(Records contained in a dataset)
----------
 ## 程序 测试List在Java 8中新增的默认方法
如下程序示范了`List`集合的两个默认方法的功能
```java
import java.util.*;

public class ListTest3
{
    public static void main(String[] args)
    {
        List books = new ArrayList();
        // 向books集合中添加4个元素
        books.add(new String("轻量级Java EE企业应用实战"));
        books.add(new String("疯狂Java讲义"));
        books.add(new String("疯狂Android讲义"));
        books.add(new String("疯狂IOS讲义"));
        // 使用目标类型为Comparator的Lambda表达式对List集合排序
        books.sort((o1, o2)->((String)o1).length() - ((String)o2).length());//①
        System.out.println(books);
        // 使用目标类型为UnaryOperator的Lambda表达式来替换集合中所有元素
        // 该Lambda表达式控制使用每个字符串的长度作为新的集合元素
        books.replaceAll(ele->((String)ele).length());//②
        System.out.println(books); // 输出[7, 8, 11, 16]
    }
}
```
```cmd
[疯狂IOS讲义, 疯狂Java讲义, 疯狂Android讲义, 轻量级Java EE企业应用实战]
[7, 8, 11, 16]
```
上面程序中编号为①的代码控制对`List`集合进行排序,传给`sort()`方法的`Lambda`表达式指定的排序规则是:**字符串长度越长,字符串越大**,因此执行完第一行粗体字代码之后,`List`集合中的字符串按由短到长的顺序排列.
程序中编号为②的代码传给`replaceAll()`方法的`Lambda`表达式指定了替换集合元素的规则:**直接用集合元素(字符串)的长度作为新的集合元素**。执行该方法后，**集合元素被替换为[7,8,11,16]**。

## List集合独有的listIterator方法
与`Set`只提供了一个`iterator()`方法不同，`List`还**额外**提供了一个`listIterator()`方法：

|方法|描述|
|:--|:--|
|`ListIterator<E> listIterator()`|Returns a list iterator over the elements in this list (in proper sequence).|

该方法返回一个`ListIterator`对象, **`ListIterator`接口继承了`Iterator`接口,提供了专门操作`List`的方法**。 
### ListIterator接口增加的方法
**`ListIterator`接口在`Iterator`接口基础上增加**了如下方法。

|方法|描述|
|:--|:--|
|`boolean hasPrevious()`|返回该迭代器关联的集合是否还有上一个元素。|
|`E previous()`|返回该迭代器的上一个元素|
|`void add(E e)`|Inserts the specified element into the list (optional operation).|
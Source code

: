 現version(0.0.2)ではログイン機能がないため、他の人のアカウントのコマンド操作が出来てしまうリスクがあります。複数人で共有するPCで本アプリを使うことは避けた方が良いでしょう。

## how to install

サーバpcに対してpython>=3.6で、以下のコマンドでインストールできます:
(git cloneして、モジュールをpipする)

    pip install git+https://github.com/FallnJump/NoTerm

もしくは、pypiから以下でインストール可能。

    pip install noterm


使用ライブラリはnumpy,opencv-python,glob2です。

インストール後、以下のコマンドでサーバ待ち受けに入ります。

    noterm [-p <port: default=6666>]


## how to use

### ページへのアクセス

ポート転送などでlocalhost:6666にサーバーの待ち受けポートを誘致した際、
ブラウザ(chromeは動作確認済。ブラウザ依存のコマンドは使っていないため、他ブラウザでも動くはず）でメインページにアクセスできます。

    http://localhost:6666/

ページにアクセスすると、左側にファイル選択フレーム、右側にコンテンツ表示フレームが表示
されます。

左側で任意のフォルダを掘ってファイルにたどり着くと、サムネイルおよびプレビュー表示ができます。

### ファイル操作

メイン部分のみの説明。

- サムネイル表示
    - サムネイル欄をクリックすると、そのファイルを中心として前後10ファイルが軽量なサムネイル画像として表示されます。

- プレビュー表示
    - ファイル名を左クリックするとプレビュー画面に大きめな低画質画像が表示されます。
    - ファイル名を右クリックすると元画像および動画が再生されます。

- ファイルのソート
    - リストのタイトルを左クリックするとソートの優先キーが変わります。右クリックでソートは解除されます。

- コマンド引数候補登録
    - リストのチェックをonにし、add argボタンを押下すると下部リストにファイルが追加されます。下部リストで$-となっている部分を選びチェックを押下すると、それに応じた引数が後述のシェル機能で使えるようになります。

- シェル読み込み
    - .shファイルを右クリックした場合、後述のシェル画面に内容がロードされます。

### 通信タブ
----------
TO DO: Check each line above for the string "疯狂Android讲义" and copy every line that has it.

THE ANSWER:
        books.add(new String("疯狂Android讲义"));
[疯狂IOS讲义, 疯狂Java讲义, 疯狂Android讲义, 轻量级Java EE企业应用实战]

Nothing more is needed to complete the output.